Dr. Thomas Germer, Group CPO der Ergo Group AG
„From a Payer to a Player“: Wie Ergo den Einkauf hochseetauglich macht

Die Versicherungsbranche steht unter großem Druck. Niedrige Zinsen, volatile Finanzmärkte zunehmende Wechselbereitschaft und veränderte Kundenbedürfnisse bei steigenden Qualitätsansprüchen erfordern dringend neue Strategien. Welchen Beitrag muss der Einkauf – in der Branche traditionell vornehmlich auf Sachkosten ausgerichtet – leisten? Dr. Thomas Germer, Group CPO der Ergo Group AG erklärt, wie er die Transformation angeht. „Meine Rolle ist nicht das Finden eines ruhigen Hafens, sondern Mannschaft und Prozesse hochseetauglich zu machen“, so der 42-Jährige.
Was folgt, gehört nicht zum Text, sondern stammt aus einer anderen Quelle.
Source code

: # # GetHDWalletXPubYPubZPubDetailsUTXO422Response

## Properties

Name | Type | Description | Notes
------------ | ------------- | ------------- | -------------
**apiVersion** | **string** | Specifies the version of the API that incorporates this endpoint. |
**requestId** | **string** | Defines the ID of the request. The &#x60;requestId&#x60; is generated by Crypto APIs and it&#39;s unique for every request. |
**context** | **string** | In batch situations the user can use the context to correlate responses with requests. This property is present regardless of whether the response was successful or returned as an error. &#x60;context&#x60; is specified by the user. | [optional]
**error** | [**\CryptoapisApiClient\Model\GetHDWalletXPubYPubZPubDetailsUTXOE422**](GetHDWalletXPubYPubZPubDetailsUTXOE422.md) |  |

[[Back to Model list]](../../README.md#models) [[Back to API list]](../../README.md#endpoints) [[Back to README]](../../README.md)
Beschaffung aktuell: Sie kennen mittlerweile zwei große Player der Versicherungsbranche. Welche Potenziale muss der Einkauf bei Versicherern generell unbedingt heben?

Dr. Thomas Germer: Der Einkauf muss einen umfassenderen, nachhaltigeren Blick auf Kosten legen und sich stärker als interner Berater und Entscheidungsunterstützer positionieren. Auch bei Strategien für die optimale Wertschöpfungstiefe des eigenen Unternehmens heißt es, sich aktiv einzubringen. Der tradierte Fokus auf indirekte Kategorien und bloße Sachkosten ist zu eng und längst nicht mehr zielführend. Bei Ergo werden wir unsere Expertise künftig auch in direkten Warengruppen, also den Schaden- und Leistungsausgaben, einbringen.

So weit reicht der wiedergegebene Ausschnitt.